### Try it:
Transcribe all the entries word for word, but omit the images.
========
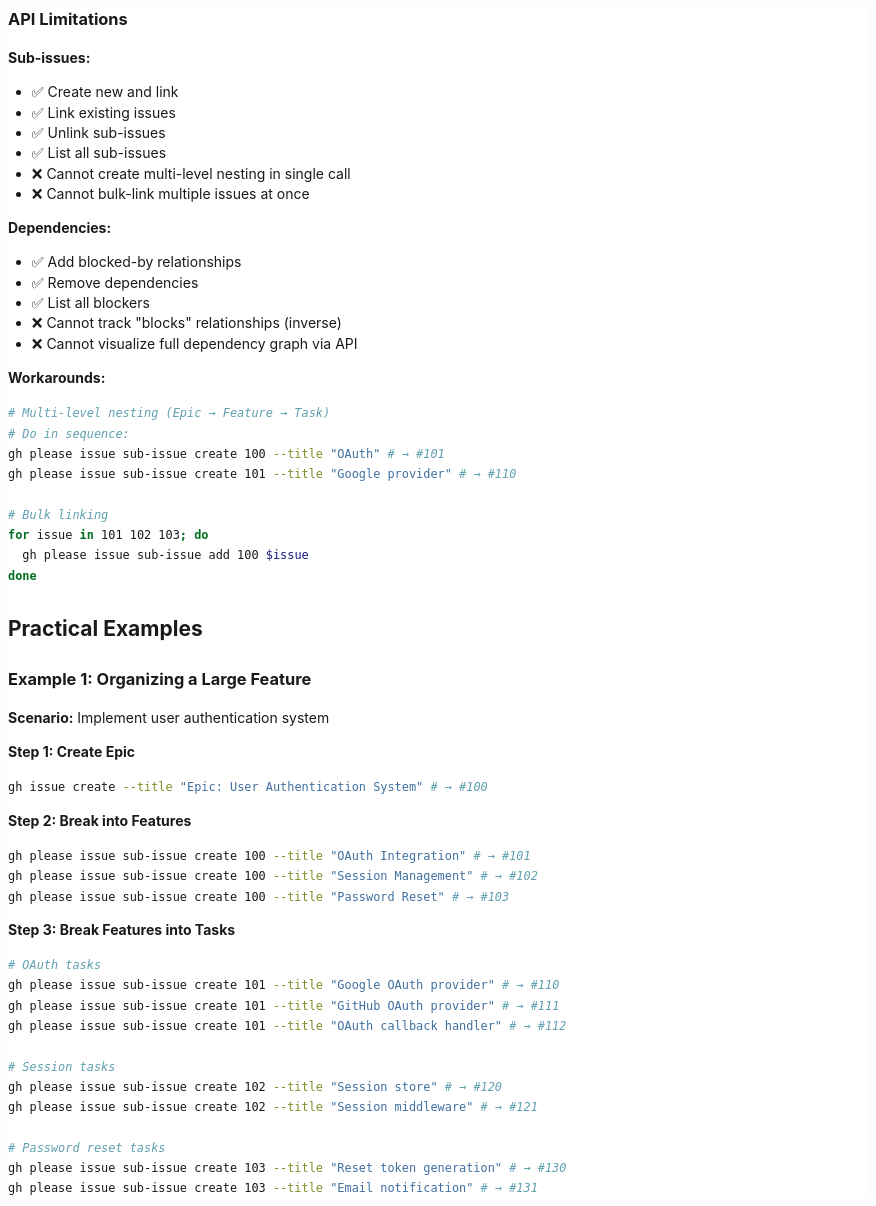 ### API Limitations

**Sub-issues:**
- ✅ Create new and link
- ✅ Link existing issues
- ✅ Unlink sub-issues
- ✅ List all sub-issues
- ❌ Cannot create multi-level nesting in single call
- ❌ Cannot bulk-link multiple issues at once

**Dependencies:**
- ✅ Add blocked-by relationships
- ✅ Remove dependencies
- ✅ List all blockers
- ❌ Cannot track "blocks" relationships (inverse)
- ❌ Cannot visualize full dependency graph via API

**Workarounds:**
```bash
# Multi-level nesting (Epic → Feature → Task)
# Do in sequence:
gh please issue sub-issue create 100 --title "OAuth" # → #101
gh please issue sub-issue create 101 --title "Google provider" # → #110

# Bulk linking
for issue in 101 102 103; do
  gh please issue sub-issue add 100 $issue
done
```

## Practical Examples

### Example 1: Organizing a Large Feature

**Scenario:** Implement user authentication system

**Step 1: Create Epic**
```bash
gh issue create --title "Epic: User Authentication System" # → #100
```

**Step 2: Break into Features**
```bash
gh please issue sub-issue create 100 --title "OAuth Integration" # → #101
gh please issue sub-issue create 100 --title "Session Management" # → #102
gh please issue sub-issue create 100 --title "Password Reset" # → #103
```

**Step 3: Break Features into Tasks**
```bash
# OAuth tasks
gh please issue sub-issue create 101 --title "Google OAuth provider" # → #110
gh please issue sub-issue create 101 --title "GitHub OAuth provider" # → #111
gh please issue sub-issue create 101 --title "OAuth callback handler" # → #112

# Session tasks
gh please issue sub-issue create 102 --title "Session store" # → #120
gh please issue sub-issue create 102 --title "Session middleware" # → #121

# Password reset tasks
gh please issue sub-issue create 103 --title "Reset token generation" # → #130
gh please issue sub-issue create 103 --title "Email notification" # → #131
```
========
### Answer for this exercise:
 ### API Limitations

**Sub-issues:**
- ✅ Create new and link
- ✅ Link existing issues
- ✅ Unlink sub-issues
- ✅ List all sub-issues
- ❌ Cannot create multi-level nesting in single call
- ❌ Cannot bulk-link multiple issues at once

**Dependencies:**
- ✅ Add blocked-by relationships
- ✅ Remove dependencies
- ✅ List all blockers
- ❌ Cannot track "blocks" relationships (inverse)
- ❌ Cannot visualize full dependency graph via API

**Workarounds:**
```bash
# Multi-level nesting (Epic → Feature → Task)
# Do in sequence:
gh please issue sub-issue create 100 --title "OAuth" # → #101
gh please issue sub-issue create 101 --title "Google provider" # → #110

# Bulk linking
for issue in 101 102 103; do
  gh please issue sub-issue add 100 $issue
done
```

## Practical Examples

### Example 1: Organizing a Large Feature

**Scenario:** Implement user authentication system

**Step 1: Create Epic**
```bash
gh issue create --title "Epic: User Authentication System" # → #100
```

**Step 2: Break into Features**
```bash
gh please issue sub-issue create 100 --title "OAuth Integration" # → #101
gh please issue sub-issue create 100 --title "Session Management" # → #102
gh please issue sub-issue create 100 --title "Password Reset" # → #103
```

**Step 3: Break Features into Tasks**
```bash
# OAuth tasks
gh please issue sub-issue create 101 --title "Google OAuth provider" # → #110
gh please issue sub-issue create 101 --title "GitHub OAuth provider" # → #111
gh please issue sub-issue create 101 --title "OAuth callback handler" # → #112

# Session tasks
gh please issue sub-issue create 102 --title "Session store" # → #120
gh please issue sub-issue create 102 --title "Session middleware" # → #121

# Password reset tasks
gh please issue sub-issue create 103 --title "Reset token generation" # → #130
gh please issue sub-issue create 103 --title "Email notification" # → #131
```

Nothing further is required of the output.